In truth, there are really only eight seats in Formula One that offer a driver a realistic shot at winning races on a regular basis right now - two apiece for each of Red Bull, Mclaren, Ferrari and Mercedes. As such, those teams hold all the aces when it comes to selecting drivers, and in recent weeks, there have been persistent rumours that one or another of the big four is considering a change to their line-up for next season.
Looking most precarious at the moment is Ferrari's Felipe Massa. The Brazilian had surprised many over the past three seasons by matching and latterly generally beating the highly-rated Kimi Raikkonen. The arrival of the more focused Fernando Alonso, however, seems to have stopped Massa in his tracks. Autosport publish a handy ready-reckoner chart before each race, taking the fastest single lap from each driver over each Grand Prix and averaging them out to show how far each driver is from the ultimate pace. It's most useful for comparing the performance of team mates, and what it shows is not good news for Felipe - he's been an average of four tenths of a second a lap off the pace of Alonso thus far this year, a far bigger performance gap than separates any of the other pairings in the big four teams.
Why? It's really hard to say. Perhaps Massa was flattered by comparisons with Kimi Raikkonen, who had seemingly lost interest in F1 after sealing the world title in 2007, and who was perhaps never quite so quick as was thought. Maybe he's not quite the same driver he was before that horrific accident in qualifying at Hungary last year. Equally possibly, Alonso's determination to get the whole team behind him, something which Kimi Raikkonen was never really interested in trying to do, has pulled the rug out from under Massa. A team which had taken Massa to its heart perhaps in part because they had found Raikkonen such a cold fish, now, in Alonso, have someone who can really
lead them in the way that Schumacher used to. Leaving Massa a little surplus to requirements. And the trouble is, that with the competition between the top four teams so intense, Ferrari really can't afford to have one of its drivers feeling lost, lacking in confidence, unsure of himself. Not if it's costing him four tenths of a second a lap, anyway.

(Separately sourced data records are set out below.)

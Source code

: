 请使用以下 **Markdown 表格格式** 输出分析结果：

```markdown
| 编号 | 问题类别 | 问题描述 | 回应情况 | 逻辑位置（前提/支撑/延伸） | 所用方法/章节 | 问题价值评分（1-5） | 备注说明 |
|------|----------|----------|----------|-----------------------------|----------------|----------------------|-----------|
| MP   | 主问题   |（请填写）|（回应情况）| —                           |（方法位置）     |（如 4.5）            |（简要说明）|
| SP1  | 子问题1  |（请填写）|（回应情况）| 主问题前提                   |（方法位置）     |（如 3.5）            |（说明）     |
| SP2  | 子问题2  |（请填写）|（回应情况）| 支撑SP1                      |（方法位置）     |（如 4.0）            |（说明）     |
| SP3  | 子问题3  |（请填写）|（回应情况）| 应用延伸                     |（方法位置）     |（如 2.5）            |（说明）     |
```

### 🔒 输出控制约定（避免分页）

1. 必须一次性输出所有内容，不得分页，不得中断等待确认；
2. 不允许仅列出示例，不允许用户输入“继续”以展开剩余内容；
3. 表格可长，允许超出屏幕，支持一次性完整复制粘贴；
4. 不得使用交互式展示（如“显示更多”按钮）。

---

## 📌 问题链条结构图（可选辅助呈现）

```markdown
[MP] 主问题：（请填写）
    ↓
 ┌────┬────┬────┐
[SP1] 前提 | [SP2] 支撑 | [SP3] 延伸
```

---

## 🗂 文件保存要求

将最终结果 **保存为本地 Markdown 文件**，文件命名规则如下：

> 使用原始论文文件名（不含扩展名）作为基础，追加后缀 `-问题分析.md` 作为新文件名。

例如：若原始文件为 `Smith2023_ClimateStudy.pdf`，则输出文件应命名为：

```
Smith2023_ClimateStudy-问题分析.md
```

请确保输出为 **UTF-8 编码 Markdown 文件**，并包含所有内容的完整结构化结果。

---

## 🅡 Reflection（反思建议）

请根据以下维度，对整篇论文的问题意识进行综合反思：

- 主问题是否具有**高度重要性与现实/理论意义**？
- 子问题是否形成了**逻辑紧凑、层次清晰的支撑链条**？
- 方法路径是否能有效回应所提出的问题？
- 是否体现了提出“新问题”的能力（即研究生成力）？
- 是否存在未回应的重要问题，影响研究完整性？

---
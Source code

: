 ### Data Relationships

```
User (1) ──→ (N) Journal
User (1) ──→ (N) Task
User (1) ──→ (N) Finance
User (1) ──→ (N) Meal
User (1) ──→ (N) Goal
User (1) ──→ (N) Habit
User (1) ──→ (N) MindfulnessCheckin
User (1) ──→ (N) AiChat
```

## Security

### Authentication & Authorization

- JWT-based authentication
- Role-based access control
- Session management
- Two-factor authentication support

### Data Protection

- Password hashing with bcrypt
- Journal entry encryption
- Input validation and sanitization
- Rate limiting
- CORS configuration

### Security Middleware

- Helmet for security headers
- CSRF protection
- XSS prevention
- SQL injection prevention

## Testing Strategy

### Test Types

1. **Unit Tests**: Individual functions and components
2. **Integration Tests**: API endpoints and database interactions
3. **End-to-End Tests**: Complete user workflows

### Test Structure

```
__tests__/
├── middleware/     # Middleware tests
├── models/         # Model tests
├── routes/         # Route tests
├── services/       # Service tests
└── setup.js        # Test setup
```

Mercedes, too, are wrestling on the horns of a dilemma when it comes to driver choices for 2011. When they announced that Michael Schumacher would be returning to F1 with the team, it looked like they had pulled off a remarkable coup. Rather than running a line-up of Rosberg and Heidfeld, one which looked a little uninspired when their major rivals had the likes of Hamilton, Alonso and Vettel on their books, suddenly they were being led by a seven time World Champion, probably the single best driver of the last twenty years.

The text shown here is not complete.